- Baigoman Location within India Baigoman Location within Bihar
- Coordinates: 24°45′52.6″N 84°53′54.1″E﻿ / ﻿24.764611°N 84.898361°E
- Country: India
- State: Bihar
- Region: Magadha
- Division: Magadh Division
- District: Gaya
- Sub District: Paraiya
- Founder: Kachhwahas

Government
- • Type: Panchayati Raj

Population (2011)
- • Total: 1,554

Languages
- • Official: Hindi
- • Spoken: Magadhi
- Time zone: UTC+5:30 (IST)
- PIN: 824209
- Telephone code: 91-631
- ISO 3166 code: IN-BR
- Vehicle registration: BR-02
- Railway Station: Gaya Junction
- Airport: Gaya International Airport
- Hospital: ANMMCH, Gaya

= Baigoman =

Village in Bihar

Baigoman is a village in Gaya district, Bihar, India. It is part of the Punakala panchayat in the Paraiya subdivision.

== History ==
The Zamindars of Baigoman and Galimapur belong to the Kachhwaha Rajput clan, originally from Rajasthan. They migrated to Galimapur, where they overthrew the ruling Muslim Zamindar and established their own Zamindari. Known for their valor and governance, they ruled the region with Rajput traditions of justice and honor. Their legacy continues through their descendants, who remain influential in social and philanthropic affairs.
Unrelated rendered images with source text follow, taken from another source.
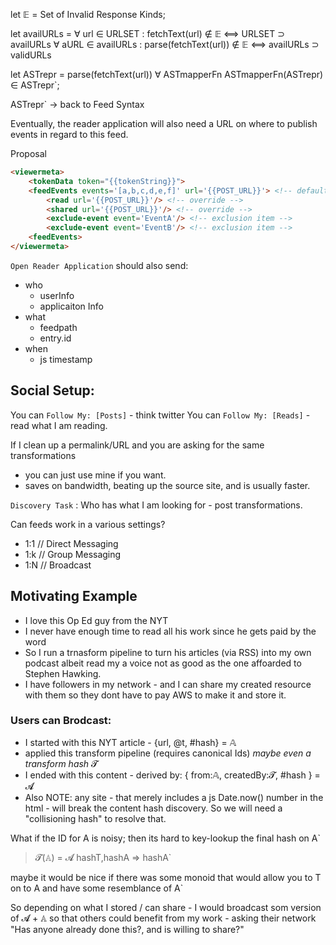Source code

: let 𝔼 = Set of Invalid Response Kinds;

let availURLs = ∀ url ∈ URLSET : fetchText(url) ∉ 𝔼 ⟺ URLSET ⊃ availURLs ∀ aURL
∈ availURLs : parse(fetchText(url)) ∉ 𝔼 ⟺ availURLs ⊃ validURLs

let ASTrepr = parse(fetchText(url)) ∀ ASTmapperFn ASTmapperFn(ASTrepr) ∈
ASTrepr`;

ASTrepr` -> back to Feed Syntax

Eventually, the reader application will also need a URL on where to publish
events in regard to this feed.

Proposal

```html
<viewermeta>
    <tokenData token="{{tokenString}}">
    <feedEvents events='[a,b,c,d,e,f]' url='{{POST_URL}}'> <!-- default -->
        <read url='{{POST_URL}}'/> <!-- override -->
        <shared url='{{POST_URL}}'/> <!-- override -->
        <exclude-event event='EventA'/> <!-- exclusion item -->
        <exclude-event event='EventB'/> <!-- exclusion item -->
    <feedEvents>
</viewermeta>
```

`Open Reader Application` should also send:

- who
  - userInfo
  - applicaiton Info
- what
  - feedpath
  - entry.id
- when
  - js timestamp


## Social Setup:

You can `Follow My: [Posts]` - think twitter
You can `Follow My: [Reads]` - read what I am reading.

If I clean up a permalink/URL
and you are asking for the same transformations
- you can just use mine if you want.
- saves on bandwidth, beating up the source site, and is usually faster.

`Discovery Task` :  Who has what I am looking for - post transformations.

Can feeds work in a various settings?
- 1:1 // Direct Messaging
- 1:k // Group Messaging
- 1:N // Broadcast

## Motivating Example
- I love this Op Ed guy from the NYT
- I never have enough time to read all his work since he gets paid by the word
- So I run a trnasform pipeline to turn his articles (via RSS) into my own podcast albeit read my a voice not as good as the one affoarded to Stephen Hawking.
- I have followers in my network - and I can share my created resource with them so they dont have to pay AWS to make it and store it.

### Users can Brodcast:
- I started with this NYT article - {url, @t, #hash} = 𝔸
- applied this transform pipeline (requires canonical Ids) *maybe even a transform hash* 𝓣
- I ended with this content - derived by: { from:𝔸, createdBy:𝓣, #hash } = 𝓐
- Also NOTE: any site - that merely includes a js Date.now() number in the html - will break the content hash discovery. So we will need a "collisioning hash" to resolve that.

What if the ID for A is noisy; then its hard to key-lookup the final hash on A`

> 𝓣(𝔸) = 𝓐
> hashT,hashA => hashA\`

maybe it would be nice if there was some monoid that would allow you to T on to A and have some resemblance of A\`

So depending on what I stored / can share - I would broadcast som version of 𝓐 + 𝔸 so that others could benefit from my work - asking their network "Has anyone already done this?, and is willing to share?"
Babu Raghunath Singh Ji was last zamindar of Baigoman who succeeded his father Babu Rajpati Singh Ji after his demise in 1962. He was a philanthropist and later sarpanch in Poonakala Panchayat. He was known for his lavish lifestyle.
Babu Raghunath Singh of Baigoman was widely admired for his philanthropy and regal lifestyle. Known as Babu Sahab, he dedicated much of his wealth to helping the poor, funding marriages of underprivileged girls, supporting education, and providing aid to farmers in distress. His residence, Baigoman Kachahari, was a center of generosity where no one seeking help left empty-handed. Despite financial decline after the abolition of zamindari, he maintained his tradition of hospitality. His fondness for horses and elephants reflected his royal stature, while his open-door policy and kindness earned him the love and respect of generations in Gaya.

As Zamindar of Baigoman (1962–1970), he was accompanied by Shri Shlok Singh Ji, manager of Baigoman Estate during the reign of Babu Rajpati Singh Ji and Babu Raghunath Singh Ji. Babu Raghunath Singh ensured smooth land management, fair sharecropping, and justice for tenants through Baigoman Kachahari. He promoted local culture, hosted fairs, and resolved disputes within the community. After being elected Sarpanch of Paraiya (1977–1995), he shifted focus to grassroots governance. He initiated road construction, irrigation canals, and rural electrification, which improved farming and connectivity. His mediation skills prevented long court battles, strengthening village unity. Practical in approach, he combined authority with compassion, ensuring both development and harmony. His tenure remains remembered as a blend of traditional leadership and progressive rural administration.

After 18 years of hold on Gram Panchayat Election due to legal issues with Zamindars and other political policies, Government of Bihar started panchayat election in 2001.